Biggest question IMO is who's running this team from the PG spot.

If it's Jarrett, then no.

If it's Sergio, then yes.

If it's someone else then who?


----------



## Draco (Jun 28, 2003)

It is more likely we make it then we don't but I wouldn't be shocked either way. Yes the West is loaded, but there are always a couple team each year that have injury or chemistry issues and underachive. Last year it was Memphis, the Clippers, and the Kings. Who knows who it'll be next year. If the Blazers stay reasonably healthy I like their chances. If Oden or LMA or Roy miss major games with an injury it will be a long season back to the lottery.


----------



## Japers (May 24, 2007)

Ed O said:


> OK. I know it's early. I know it's a ridiculous question.
> 
> But will the Blazers--based on where they are RIGHT NOW--make the playoffs in the 2007-08 season?


I'm going to vote yes, but only because "RIGHT NOW" I still don't think the Blazers are finished making moves. I believe that there is someone currently on the KP radar screen that will help us sneak into the playoffs.


----------



## Samuel (Jan 1, 2003)

Too many variables left to consider.
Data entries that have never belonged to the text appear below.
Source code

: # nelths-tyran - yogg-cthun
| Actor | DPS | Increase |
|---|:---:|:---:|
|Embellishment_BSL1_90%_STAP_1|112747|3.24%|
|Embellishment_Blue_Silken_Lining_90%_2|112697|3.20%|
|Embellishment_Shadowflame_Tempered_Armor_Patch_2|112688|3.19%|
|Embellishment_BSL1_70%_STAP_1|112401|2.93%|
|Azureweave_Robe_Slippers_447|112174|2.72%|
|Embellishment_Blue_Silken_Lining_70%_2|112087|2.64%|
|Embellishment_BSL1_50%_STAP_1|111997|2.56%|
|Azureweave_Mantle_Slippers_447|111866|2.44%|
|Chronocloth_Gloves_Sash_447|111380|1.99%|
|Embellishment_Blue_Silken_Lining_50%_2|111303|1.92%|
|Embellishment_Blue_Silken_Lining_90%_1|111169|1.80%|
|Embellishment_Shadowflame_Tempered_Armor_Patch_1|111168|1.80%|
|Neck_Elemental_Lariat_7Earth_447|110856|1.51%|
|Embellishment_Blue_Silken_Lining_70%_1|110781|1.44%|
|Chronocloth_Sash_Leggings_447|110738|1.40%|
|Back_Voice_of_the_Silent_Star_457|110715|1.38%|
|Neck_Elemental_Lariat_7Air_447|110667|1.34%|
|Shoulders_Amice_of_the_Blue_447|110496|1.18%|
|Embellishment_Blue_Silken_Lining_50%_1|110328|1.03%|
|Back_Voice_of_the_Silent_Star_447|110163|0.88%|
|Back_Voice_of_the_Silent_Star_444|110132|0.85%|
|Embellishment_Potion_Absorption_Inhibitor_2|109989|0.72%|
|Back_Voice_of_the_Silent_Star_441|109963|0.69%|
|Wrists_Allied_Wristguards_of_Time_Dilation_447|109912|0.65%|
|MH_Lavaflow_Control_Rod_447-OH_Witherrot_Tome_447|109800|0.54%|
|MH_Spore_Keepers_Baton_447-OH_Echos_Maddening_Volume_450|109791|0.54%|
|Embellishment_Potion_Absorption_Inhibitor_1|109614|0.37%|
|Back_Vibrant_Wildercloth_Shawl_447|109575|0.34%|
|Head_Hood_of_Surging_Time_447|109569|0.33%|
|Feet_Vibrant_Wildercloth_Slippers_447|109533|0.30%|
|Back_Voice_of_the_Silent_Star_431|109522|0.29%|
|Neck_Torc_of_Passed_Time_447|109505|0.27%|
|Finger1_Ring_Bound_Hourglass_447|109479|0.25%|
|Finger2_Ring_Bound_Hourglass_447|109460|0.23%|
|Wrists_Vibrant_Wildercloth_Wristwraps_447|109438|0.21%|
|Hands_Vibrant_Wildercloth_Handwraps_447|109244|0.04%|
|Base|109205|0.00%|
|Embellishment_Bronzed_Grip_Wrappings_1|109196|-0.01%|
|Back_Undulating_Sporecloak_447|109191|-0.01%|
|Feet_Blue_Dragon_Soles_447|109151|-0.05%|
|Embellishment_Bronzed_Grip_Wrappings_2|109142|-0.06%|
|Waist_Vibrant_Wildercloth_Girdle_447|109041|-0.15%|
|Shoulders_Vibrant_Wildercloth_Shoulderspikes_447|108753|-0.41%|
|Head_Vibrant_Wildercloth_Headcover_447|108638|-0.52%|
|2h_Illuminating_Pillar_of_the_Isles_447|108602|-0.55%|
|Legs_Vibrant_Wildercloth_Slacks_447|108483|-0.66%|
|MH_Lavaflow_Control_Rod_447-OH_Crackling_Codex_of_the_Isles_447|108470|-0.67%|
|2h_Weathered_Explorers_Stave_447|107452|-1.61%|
Will Jack be moved for a SF? If Jack is moved, will we go with a guy like Blake or try to use Roy as the starting point?

We'll see. I don't really care how many games we win this year as long as I see progress from each player. 5 games more than last year would be enough for me.

And I want there to be enough games this season that I can say "dayamn, Oden IS good."


----------



## Masbee (Dec 31, 2002)

NO.

Right now with the players we have under contract or draft rights to, we are absurdly young.

Our best players - who will play - are young.

The vets we have are not very good.

Jack (young), Sergio (very young)
Roy (young), Webster (very young)
Jones (pending trade)
Aldridge (young), Raef (Veteran), McRoberts (rookie)
Oden (very young), Pryzbilla (Veteran)

Darius, injured
Magliore, Outlaw, Udoka are free agents and for the purposes of this poll are not on our roster, because you said "as of now".
Freeland, Rudy and the Finn will probably not come to the NBA this season. They are all very young regardless.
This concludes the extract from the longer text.